Costa Rica lanza fuerza especial contra bandas en Cartago ante ola de homicidios

Imagen: infobae
Costa Rica activó una fuerza policial especial para perseguir a 14 presuntos integrantes de cinco bandas criminales en Cartago. El operativo responde al aumento de homicidios y a la pelea por el control territorial del narcomenudeo.
Costa Rica puso en marcha una “Fuerza Élite” para golpear a cinco grupos criminales que, según las autoridades, están detrás del repunte de violencia en Cartago. El despliegue incluye a más de 120 oficiales, además de vehículos, motocicletas, unidades caninas y apoyo aéreo, en una ofensiva que tiene como objetivo inmediato ubicar a 14 personas vinculadas con esas estructuras delictivas.
La operación no es menor. La provincia de Cartago, una de las más estratégicas del país por su conexión con otras zonas urbanas y por la disputa de microterritorios para la venta de drogas, se ha convertido en escenario de asesinatos y amenazas que reflejan una realidad que Costa Rica ya no puede maquillar: el narcotráfico dejó de ser un problema de tránsito para convertirse en un problema de control local. Según informó infobae, la movilización policial busca contener una escalada que combina homicidios, ajustes de cuentas y disputas por puntos de distribución en barrios específicos.
Lo que está en juego va más allá de una captura masiva. La creación de esta fuerza especial revela que las autoridades costarricenses están asumiendo que el crimen organizado se adaptó más rápido que la institucionalidad. Mientras los grupos se fragmentan y compiten por mercados pequeños pero rentables, la respuesta del Estado debe ser cada vez más coordinada, visible y sostenida. En países como Costa Rica, históricamente asociados con mayores niveles de seguridad que sus vecinos centroamericanos, este tipo de despliegues deja ver un deterioro preocupante: cuando la violencia territorial se instala, no solo cambia la calle, también cambia la percepción ciudadana sobre la capacidad del gobierno para protegerla.

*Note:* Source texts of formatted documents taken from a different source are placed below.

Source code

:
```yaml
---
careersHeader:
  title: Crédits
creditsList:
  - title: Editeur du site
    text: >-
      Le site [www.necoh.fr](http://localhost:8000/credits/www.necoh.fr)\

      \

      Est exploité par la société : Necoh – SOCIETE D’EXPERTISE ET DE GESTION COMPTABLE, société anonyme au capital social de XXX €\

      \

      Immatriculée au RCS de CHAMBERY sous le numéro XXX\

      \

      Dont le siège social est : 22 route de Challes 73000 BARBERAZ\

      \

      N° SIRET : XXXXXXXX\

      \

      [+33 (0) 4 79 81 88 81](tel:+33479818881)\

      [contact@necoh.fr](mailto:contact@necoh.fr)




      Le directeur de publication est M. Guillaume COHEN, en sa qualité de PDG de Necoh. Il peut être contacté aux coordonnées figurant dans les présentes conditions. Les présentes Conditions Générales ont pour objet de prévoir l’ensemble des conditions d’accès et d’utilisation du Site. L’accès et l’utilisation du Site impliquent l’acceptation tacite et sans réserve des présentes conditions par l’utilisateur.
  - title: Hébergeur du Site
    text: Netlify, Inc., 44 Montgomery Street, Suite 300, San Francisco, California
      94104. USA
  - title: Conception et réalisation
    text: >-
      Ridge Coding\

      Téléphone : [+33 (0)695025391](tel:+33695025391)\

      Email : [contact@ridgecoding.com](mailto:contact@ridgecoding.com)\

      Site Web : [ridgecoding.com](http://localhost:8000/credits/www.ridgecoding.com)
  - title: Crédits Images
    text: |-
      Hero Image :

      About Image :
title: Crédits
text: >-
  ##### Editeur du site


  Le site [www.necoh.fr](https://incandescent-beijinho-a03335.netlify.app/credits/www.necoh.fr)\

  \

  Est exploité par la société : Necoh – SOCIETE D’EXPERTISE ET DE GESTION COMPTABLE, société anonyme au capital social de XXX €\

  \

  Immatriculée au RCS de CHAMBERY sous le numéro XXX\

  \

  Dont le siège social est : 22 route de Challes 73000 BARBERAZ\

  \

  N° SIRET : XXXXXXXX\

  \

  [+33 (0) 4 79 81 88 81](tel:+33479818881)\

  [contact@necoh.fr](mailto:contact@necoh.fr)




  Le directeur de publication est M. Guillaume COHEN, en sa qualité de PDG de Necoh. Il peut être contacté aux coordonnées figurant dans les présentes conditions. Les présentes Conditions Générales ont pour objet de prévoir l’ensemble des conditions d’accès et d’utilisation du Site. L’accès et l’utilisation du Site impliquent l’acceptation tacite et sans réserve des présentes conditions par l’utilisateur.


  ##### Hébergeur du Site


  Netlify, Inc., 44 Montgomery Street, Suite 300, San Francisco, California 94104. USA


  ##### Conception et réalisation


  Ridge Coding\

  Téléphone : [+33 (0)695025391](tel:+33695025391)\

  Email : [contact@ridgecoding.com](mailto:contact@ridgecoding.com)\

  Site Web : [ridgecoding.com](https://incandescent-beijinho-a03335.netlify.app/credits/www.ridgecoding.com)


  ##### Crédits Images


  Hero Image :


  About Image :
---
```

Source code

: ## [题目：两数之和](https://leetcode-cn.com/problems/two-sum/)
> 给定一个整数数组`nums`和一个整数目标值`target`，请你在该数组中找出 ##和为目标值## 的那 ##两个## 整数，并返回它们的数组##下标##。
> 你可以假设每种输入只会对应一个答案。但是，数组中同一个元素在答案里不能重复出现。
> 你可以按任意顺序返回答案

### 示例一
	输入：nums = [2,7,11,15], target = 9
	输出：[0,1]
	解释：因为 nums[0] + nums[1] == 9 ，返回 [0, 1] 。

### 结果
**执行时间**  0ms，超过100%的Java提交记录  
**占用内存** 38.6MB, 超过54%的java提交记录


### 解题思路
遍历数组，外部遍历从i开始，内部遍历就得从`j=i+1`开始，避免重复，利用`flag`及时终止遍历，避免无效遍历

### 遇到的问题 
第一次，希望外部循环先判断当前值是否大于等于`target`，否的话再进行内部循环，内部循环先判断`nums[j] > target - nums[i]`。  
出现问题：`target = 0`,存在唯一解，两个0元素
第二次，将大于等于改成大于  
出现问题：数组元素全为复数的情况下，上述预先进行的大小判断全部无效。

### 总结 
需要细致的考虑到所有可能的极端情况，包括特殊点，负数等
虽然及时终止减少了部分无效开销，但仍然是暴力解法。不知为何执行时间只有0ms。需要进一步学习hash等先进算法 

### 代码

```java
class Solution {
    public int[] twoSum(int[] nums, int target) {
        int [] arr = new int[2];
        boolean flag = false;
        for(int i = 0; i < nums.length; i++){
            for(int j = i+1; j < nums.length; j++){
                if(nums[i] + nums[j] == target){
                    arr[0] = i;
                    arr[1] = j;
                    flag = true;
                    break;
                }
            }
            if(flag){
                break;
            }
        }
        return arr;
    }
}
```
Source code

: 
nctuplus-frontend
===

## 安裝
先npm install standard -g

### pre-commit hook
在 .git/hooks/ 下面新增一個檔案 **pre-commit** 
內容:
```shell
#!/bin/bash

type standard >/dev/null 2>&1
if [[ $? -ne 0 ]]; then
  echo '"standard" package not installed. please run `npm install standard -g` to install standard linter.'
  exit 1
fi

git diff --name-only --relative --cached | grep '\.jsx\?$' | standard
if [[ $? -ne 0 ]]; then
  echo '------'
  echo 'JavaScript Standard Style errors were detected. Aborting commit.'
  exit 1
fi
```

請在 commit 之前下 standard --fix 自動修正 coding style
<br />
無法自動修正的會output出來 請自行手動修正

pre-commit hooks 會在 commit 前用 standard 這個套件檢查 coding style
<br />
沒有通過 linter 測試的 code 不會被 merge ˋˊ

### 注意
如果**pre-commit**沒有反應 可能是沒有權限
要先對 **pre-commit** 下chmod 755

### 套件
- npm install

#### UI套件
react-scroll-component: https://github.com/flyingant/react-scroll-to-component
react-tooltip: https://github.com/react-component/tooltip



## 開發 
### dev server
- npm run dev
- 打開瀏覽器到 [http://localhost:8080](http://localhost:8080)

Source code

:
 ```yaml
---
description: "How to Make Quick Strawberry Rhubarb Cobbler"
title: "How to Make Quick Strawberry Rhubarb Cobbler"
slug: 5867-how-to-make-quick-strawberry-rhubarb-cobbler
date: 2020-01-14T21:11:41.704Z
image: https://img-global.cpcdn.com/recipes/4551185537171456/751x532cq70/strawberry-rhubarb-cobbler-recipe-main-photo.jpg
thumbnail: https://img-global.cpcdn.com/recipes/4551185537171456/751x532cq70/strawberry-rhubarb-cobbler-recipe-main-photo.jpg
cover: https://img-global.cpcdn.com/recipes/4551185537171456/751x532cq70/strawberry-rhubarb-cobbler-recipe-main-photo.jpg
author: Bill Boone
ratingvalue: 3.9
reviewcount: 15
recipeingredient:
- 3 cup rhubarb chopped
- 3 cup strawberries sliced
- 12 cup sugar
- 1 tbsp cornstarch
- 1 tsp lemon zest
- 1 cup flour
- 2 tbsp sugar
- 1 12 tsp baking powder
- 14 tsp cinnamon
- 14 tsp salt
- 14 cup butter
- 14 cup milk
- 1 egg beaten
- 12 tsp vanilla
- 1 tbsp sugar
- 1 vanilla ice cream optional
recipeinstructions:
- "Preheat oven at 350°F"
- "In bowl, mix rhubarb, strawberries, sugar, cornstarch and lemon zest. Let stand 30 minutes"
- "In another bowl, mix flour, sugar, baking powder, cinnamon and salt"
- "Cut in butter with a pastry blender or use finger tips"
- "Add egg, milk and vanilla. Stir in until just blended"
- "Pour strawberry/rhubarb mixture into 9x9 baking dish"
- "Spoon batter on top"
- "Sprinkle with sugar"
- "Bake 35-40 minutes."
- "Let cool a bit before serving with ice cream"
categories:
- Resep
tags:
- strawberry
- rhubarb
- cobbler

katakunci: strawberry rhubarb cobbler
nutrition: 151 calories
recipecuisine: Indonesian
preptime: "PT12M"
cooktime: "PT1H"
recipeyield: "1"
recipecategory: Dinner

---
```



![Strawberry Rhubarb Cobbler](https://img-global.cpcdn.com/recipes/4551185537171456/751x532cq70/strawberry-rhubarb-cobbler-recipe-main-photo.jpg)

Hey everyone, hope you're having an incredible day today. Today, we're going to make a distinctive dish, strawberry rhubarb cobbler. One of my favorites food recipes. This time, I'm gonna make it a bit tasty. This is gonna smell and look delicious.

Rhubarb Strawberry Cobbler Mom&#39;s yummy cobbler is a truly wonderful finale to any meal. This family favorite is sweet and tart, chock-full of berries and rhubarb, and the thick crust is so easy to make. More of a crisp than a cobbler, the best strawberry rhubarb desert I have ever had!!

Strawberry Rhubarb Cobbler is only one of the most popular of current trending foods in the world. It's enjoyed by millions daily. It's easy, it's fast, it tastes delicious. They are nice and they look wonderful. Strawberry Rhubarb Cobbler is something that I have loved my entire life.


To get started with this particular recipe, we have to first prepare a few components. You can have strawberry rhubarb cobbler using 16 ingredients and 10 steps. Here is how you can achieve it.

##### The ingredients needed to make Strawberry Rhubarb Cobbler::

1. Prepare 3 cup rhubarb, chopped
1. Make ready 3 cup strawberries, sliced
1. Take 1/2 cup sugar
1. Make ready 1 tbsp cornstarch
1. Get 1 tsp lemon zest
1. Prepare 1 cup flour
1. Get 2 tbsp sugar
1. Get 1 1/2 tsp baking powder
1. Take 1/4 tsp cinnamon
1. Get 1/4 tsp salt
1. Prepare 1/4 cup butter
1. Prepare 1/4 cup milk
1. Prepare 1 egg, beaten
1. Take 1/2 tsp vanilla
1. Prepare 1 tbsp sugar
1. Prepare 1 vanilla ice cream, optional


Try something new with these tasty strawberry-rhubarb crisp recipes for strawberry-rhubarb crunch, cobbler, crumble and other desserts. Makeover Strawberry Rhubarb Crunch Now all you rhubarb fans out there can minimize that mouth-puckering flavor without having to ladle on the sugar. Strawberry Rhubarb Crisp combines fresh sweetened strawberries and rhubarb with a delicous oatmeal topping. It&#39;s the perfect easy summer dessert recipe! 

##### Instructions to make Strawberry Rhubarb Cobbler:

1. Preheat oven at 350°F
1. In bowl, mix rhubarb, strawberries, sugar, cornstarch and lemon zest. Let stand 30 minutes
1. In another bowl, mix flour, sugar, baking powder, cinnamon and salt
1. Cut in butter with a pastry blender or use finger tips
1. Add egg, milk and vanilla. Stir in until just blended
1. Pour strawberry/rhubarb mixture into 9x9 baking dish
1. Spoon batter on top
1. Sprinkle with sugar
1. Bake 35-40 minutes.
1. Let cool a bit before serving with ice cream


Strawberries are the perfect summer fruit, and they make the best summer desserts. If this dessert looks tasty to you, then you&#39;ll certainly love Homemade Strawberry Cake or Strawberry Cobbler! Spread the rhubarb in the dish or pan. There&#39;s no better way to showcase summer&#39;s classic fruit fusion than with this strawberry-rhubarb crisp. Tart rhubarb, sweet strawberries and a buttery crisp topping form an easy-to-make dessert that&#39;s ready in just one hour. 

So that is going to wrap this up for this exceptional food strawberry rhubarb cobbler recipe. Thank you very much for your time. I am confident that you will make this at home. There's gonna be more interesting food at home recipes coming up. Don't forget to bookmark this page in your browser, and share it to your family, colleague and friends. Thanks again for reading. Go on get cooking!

El impacto para la población de Cartago es inmediato. Más patrullaje, más retenes y más presión sobre las bandas pueden producir resultados en el corto plazo, pero la experiencia regional muestra que estas operaciones solo funcionan si vienen acompañadas de investigación judicial, inteligencia financiera y presencia estatal en los barrios donde el reclutamiento y la venta de drogas encuentran terreno fértil. Sin ese segundo componente, la Fuerza Élite corre el riesgo de convertirse en una respuesta espectacular pero temporal frente a una guerra criminal que, por ahora, sigue disputando el territorio calle por calle.